Gas for Thursday stood at 43.10 pence per therm ($6.88 per mmbtu) by 1000 GMT, down 3.4 pence from day ahead contracts late on Tuesday. February shed 0.65 pence to 36.85 pence and March was down 1.05 pence at 36.20 pence. “There’s plenty of supply,” said a trader. “It’s cold weather, but the system is long. People are confident the system can cope. It is the coldest day so far (this winter) and the weather can get milder from where we are now.” Data from the National Grid showed the system was long early on Wednesday, with Norwegian supply via the Langeled pipeline back up at around 70 million cubic metres per day and more input from continental Europe via Interconnector and BBL pipelines.
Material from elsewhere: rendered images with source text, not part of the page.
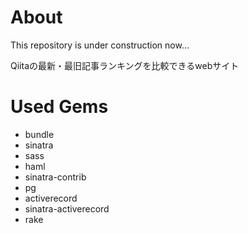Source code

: # About
This repository is under construction now...

Qiitaの最新・最旧記事ランキングを比較できるwebサイト

# Used Gems
- bundle
- sinatra
- sass
- haml
- sinatra-contrib
- pg
- activerecord
- sinatra-activerecord
- rake
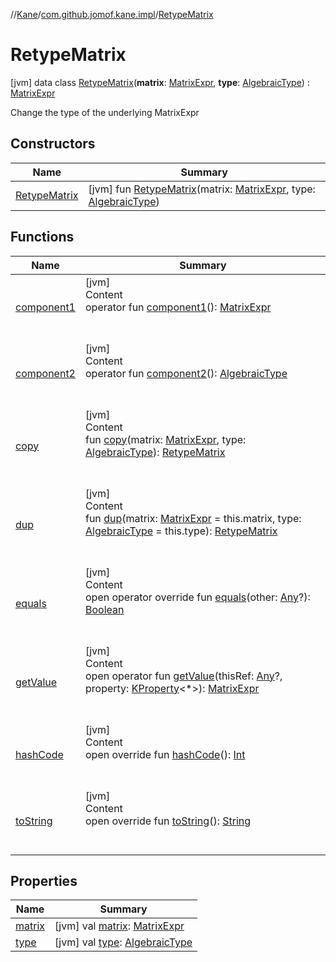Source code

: //[Kane](../../index.md)/[com.github.jomof.kane.impl](../index.md)/[RetypeMatrix](index.md)



# RetypeMatrix  
 [jvm] data class [RetypeMatrix](index.md)(**matrix**: [MatrixExpr](../../com.github.jomof.kane/-matrix-expr/index.md), **type**: [AlgebraicType](../../com.github.jomof.kane.impl.types/-algebraic-type/index.md)) : [MatrixExpr](../../com.github.jomof.kane/-matrix-expr/index.md)

Change the type of the underlying MatrixExpr

   


## Constructors  
  
|  Name|  Summary| 
|---|---|
| <a name="com.github.jomof.kane.impl/RetypeMatrix/RetypeMatrix/#com.github.jomof.kane.MatrixExpr#com.github.jomof.kane.impl.types.AlgebraicType/PointingToDeclaration/"></a>[RetypeMatrix](-retype-matrix.md)| <a name="com.github.jomof.kane.impl/RetypeMatrix/RetypeMatrix/#com.github.jomof.kane.MatrixExpr#com.github.jomof.kane.impl.types.AlgebraicType/PointingToDeclaration/"></a> [jvm] fun [RetypeMatrix](-retype-matrix.md)(matrix: [MatrixExpr](../../com.github.jomof.kane/-matrix-expr/index.md), type: [AlgebraicType](../../com.github.jomof.kane.impl.types/-algebraic-type/index.md))   <br>


## Functions  
  
|  Name|  Summary| 
|---|---|
| <a name="com.github.jomof.kane.impl/RetypeMatrix/component1/#/PointingToDeclaration/"></a>[component1](component1.md)| <a name="com.github.jomof.kane.impl/RetypeMatrix/component1/#/PointingToDeclaration/"></a>[jvm]  <br>Content  <br>operator fun [component1](component1.md)(): [MatrixExpr](../../com.github.jomof.kane/-matrix-expr/index.md)  <br><br><br>
| <a name="com.github.jomof.kane.impl/RetypeMatrix/component2/#/PointingToDeclaration/"></a>[component2](component2.md)| <a name="com.github.jomof.kane.impl/RetypeMatrix/component2/#/PointingToDeclaration/"></a>[jvm]  <br>Content  <br>operator fun [component2](component2.md)(): [AlgebraicType](../../com.github.jomof.kane.impl.types/-algebraic-type/index.md)  <br><br><br>
| <a name="com.github.jomof.kane.impl/RetypeMatrix/copy/#com.github.jomof.kane.MatrixExpr#com.github.jomof.kane.impl.types.AlgebraicType/PointingToDeclaration/"></a>[copy](copy.md)| <a name="com.github.jomof.kane.impl/RetypeMatrix/copy/#com.github.jomof.kane.MatrixExpr#com.github.jomof.kane.impl.types.AlgebraicType/PointingToDeclaration/"></a>[jvm]  <br>Content  <br>fun [copy](copy.md)(matrix: [MatrixExpr](../../com.github.jomof.kane/-matrix-expr/index.md), type: [AlgebraicType](../../com.github.jomof.kane.impl.types/-algebraic-type/index.md)): [RetypeMatrix](index.md)  <br><br><br>
| <a name="com.github.jomof.kane.impl/RetypeMatrix/dup/#com.github.jomof.kane.MatrixExpr#com.github.jomof.kane.impl.types.AlgebraicType/PointingToDeclaration/"></a>[dup](dup.md)| <a name="com.github.jomof.kane.impl/RetypeMatrix/dup/#com.github.jomof.kane.MatrixExpr#com.github.jomof.kane.impl.types.AlgebraicType/PointingToDeclaration/"></a>[jvm]  <br>Content  <br>fun [dup](dup.md)(matrix: [MatrixExpr](../../com.github.jomof.kane/-matrix-expr/index.md) = this.matrix, type: [AlgebraicType](../../com.github.jomof.kane.impl.types/-algebraic-type/index.md) = this.type): [RetypeMatrix](index.md)  <br><br><br>
| <a name="kotlin/Any/equals/#kotlin.Any?/PointingToDeclaration/"></a>[equals](../../com.github.jomof.kane.impl.visitor/-difference-visitor/index.md#%5Bkotlin%2FAny%2Fequals%2F%23kotlin.Any%3F%2FPointingToDeclaration%2F%5D%2FFunctions%2F-1221086991)| <a name="kotlin/Any/equals/#kotlin.Any?/PointingToDeclaration/"></a>[jvm]  <br>Content  <br>open operator override fun [equals](../../com.github.jomof.kane.impl.visitor/-difference-visitor/index.md#%5Bkotlin%2FAny%2Fequals%2F%23kotlin.Any%3F%2FPointingToDeclaration%2F%5D%2FFunctions%2F-1221086991)(other: [Any](https://kotlinlang.org/api/latest/jvm/stdlib/kotlin/-any/index.html)?): [Boolean](https://kotlinlang.org/api/latest/jvm/stdlib/kotlin/-boolean/index.html)  <br><br><br>
| <a name="com.github.jomof.kane/MatrixExpr/getValue/#kotlin.Any?#kotlin.reflect.KProperty[*]/PointingToDeclaration/"></a>[getValue](../../com.github.jomof.kane/-matrix-expr/get-value.md)| <a name="com.github.jomof.kane/MatrixExpr/getValue/#kotlin.Any?#kotlin.reflect.KProperty[*]/PointingToDeclaration/"></a>[jvm]  <br>Content  <br>open operator fun [getValue](../../com.github.jomof.kane/-matrix-expr/get-value.md)(thisRef: [Any](https://kotlinlang.org/api/latest/jvm/stdlib/kotlin/-any/index.html)?, property: [KProperty](https://kotlinlang.org/api/latest/jvm/stdlib/kotlin.reflect/-k-property/index.html)<*>): [MatrixExpr](../../com.github.jomof.kane/-matrix-expr/index.md)  <br><br><br>
| <a name="kotlin/Any/hashCode/#/PointingToDeclaration/"></a>[hashCode](../../com.github.jomof.kane.impl.visitor/-difference-visitor/index.md#%5Bkotlin%2FAny%2FhashCode%2F%23%2FPointingToDeclaration%2F%5D%2FFunctions%2F-1221086991)| <a name="kotlin/Any/hashCode/#/PointingToDeclaration/"></a>[jvm]  <br>Content  <br>open override fun [hashCode](../../com.github.jomof.kane.impl.visitor/-difference-visitor/index.md#%5Bkotlin%2FAny%2FhashCode%2F%23%2FPointingToDeclaration%2F%5D%2FFunctions%2F-1221086991)(): [Int](https://kotlinlang.org/api/latest/jvm/stdlib/kotlin/-int/index.html)  <br><br><br>
| <a name="com.github.jomof.kane.impl/RetypeMatrix/toString/#/PointingToDeclaration/"></a>[toString](to-string.md)| <a name="com.github.jomof.kane.impl/RetypeMatrix/toString/#/PointingToDeclaration/"></a>[jvm]  <br>Content  <br>open override fun [toString](to-string.md)(): [String](https://kotlinlang.org/api/latest/jvm/stdlib/kotlin/-string/index.html)  <br><br><br>


## Properties  
  
|  Name|  Summary| 
|---|---|
| <a name="com.github.jomof.kane.impl/RetypeMatrix/matrix/#/PointingToDeclaration/"></a>[matrix](matrix.md)| <a name="com.github.jomof.kane.impl/RetypeMatrix/matrix/#/PointingToDeclaration/"></a> [jvm] val [matrix](matrix.md): [MatrixExpr](../../com.github.jomof.kane/-matrix-expr/index.md)   <br>
| <a name="com.github.jomof.kane.impl/RetypeMatrix/type/#/PointingToDeclaration/"></a>[type](type.md)| <a name="com.github.jomof.kane.impl/RetypeMatrix/type/#/PointingToDeclaration/"></a> [jvm] val [type](type.md): [AlgebraicType](../../com.github.jomof.kane.impl.types/-algebraic-type/index.md)   <br>

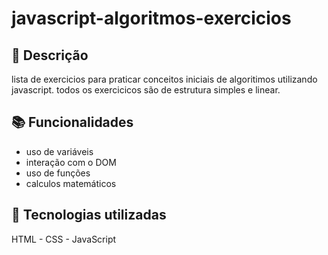 # javascript-algoritmos-exercicios
 
## 📝 Descrição
lista de exercicios para praticar conceitos iniciais de algoritimos utilizando javascript. todos os exercicicos são de estrutura simples e linear.

## 📚 Funcionalidades
 - uso de variáveis
 - interação com o DOM
 - uso de funções
 - calculos matemáticos

## 🔨 Tecnologias utilizadas
 HTML - CSS - JavaScript
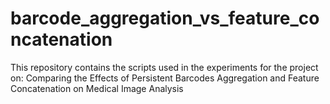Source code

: # barcode_aggregation_vs_feature_concatenation
This repository contains the scripts used in the experiments for the project on: Comparing the Effects of Persistent Barcodes Aggregation and Feature Concatenation on Medical Image Analysis

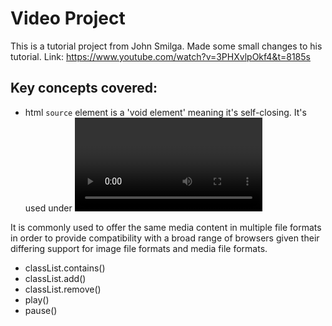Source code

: # Video Project
This is a tutorial project from John Smilga. Made some small changes to his tutorial.
Link: https://www.youtube.com/watch?v=3PHXvlpOkf4&t=8185s


## Key concepts covered:

- html `source` element 
is a 'void element' meaning it's self-closing. 
It's used under <video>, <audio> elements. 

It is commonly used to offer the same media content in multiple file formats in order to provide compatibility with a broad range of browsers given their differing support for image file formats and media file formats.

- classList.contains()
- classList.add()
- classList.remove()
- play()
- pause()


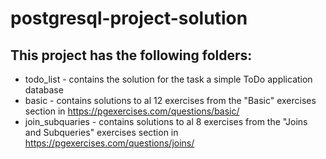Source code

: # postgresql-project-solution

## This project has the following folders:
- todo_list - contains the solution for the task a simple ToDo application database
- basic - contains solutions to al 12 exercises from the "Basic" exercises section in https://pgexercises.com/questions/basic/
- join_subquaries - contains solutions to al 8 exercises from the "Joins and Subqueries" exercises section in https://pgexercises.com/questions/joins/
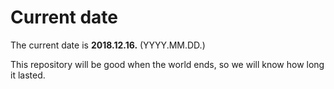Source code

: # Current date

The current date is **2018.12.16.** (YYYY.MM.DD.)

This repository will be good when the world ends, so we will know how long it lasted.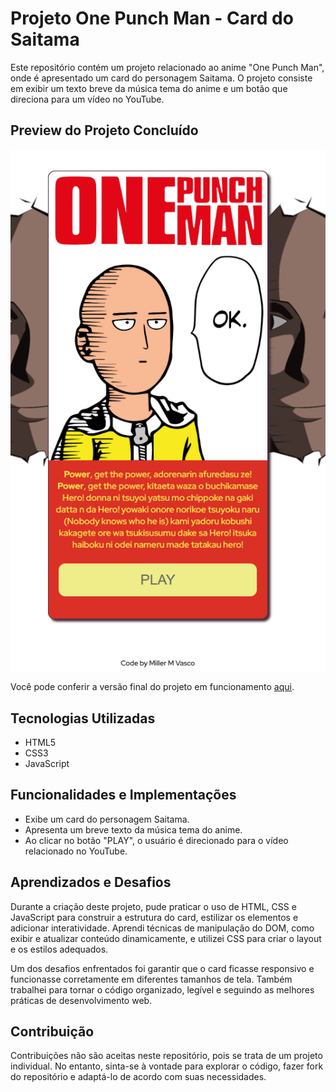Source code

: # Projeto One Punch Man - Card do Saitama

Este repositório contém um projeto relacionado ao anime "One Punch Man", onde é apresentado um card do personagem Saitama. O projeto consiste em exibir um texto breve da música tema do anime e um botão que direciona para um vídeo no YouTube.

## Preview do Projeto Concluído

![Preview do Projeto Concluído](screen_shots/captura_desktop.png)

Você pode conferir a versão final do projeto em funcionamento [aqui](https://xx-mill3r-xx.github.io/card-Saitama/).

## Tecnologias Utilizadas

- HTML5
- CSS3
- JavaScript

## Funcionalidades e Implementações

- Exibe um card do personagem Saitama.
- Apresenta um breve texto da música tema do anime.
- Ao clicar no botão "PLAY", o usuário é direcionado para o vídeo relacionado no YouTube.

## Aprendizados e Desafios

Durante a criação deste projeto, pude praticar o uso de HTML, CSS e JavaScript para construir a estrutura do card, estilizar os elementos e adicionar interatividade. Aprendi técnicas de manipulação do DOM, como exibir e atualizar conteúdo dinamicamente, e utilizei CSS para criar o layout e os estilos adequados.

Um dos desafios enfrentados foi garantir que o card ficasse responsivo e funcionasse corretamente em diferentes tamanhos de tela. Também trabalhei para tornar o código organizado, legível e seguindo as melhores práticas de desenvolvimento web.

## Contribuição

Contribuições não são aceitas neste repositório, pois se trata de um projeto individual. No entanto, sinta-se à vontade para explorar o código, fazer fork do repositório e adaptá-lo de acordo com suas necessidades.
The Rough storage facilities were also running at full capacity, adding more than 40 million cubic metres.
Asked about the rapid withdrawal of gas from storage facilities over the past several days, a spokesman from Centrica said they were about 70 percent full, which was higher than this time last year.
Sam Laidlaw, chief executive of Centrica, said: “While we are...watching the situation closely, the evidence is that the UK gas market is currently operating well in the face of severe weather and unprecedented demand.
“In the last few years over 10 billion (pounds) has been invested to create UK import capacity that now exceeds our own North Sea peak production. We now have more diverse and resilient infrastructure to manage supply and demand.”
Earlier this week, prompt gas prices climbed to highs not seen since February last year as the cold spell was expected to last until late in January, while input from Norway had dropped, following a gas leak at Troll field. [ID:nLDE60310S]
No comment was immediately available from Dragon LNG terminal, from which supply was low at around 3 million cubic metres. Yet data from Reuters showed no LNG tanker has arrived at the terminal since December 9. The National Grid put Wednesday demand for gas at 448 million cubic metres, down slightly from 449 million —- or the highest level ever — projected for Tuesday.
Along the curve, prices were also soft. The 2010 second quarter was down 0.70 pence at 33.20 pence and the 2010 summer slipped 0.70 pence to 33.30 pence. In the power market, prices were soft in line with gas prices.
Baseload electricity for Thursday stood at 43.50 pounds per megawatt hour, compared with 44.50 pounds for day ahead contracts late on Tuesday. February was 38.35 pounds, against 39 pounds, and March at 37.85 pounds, against 38.30 pounds.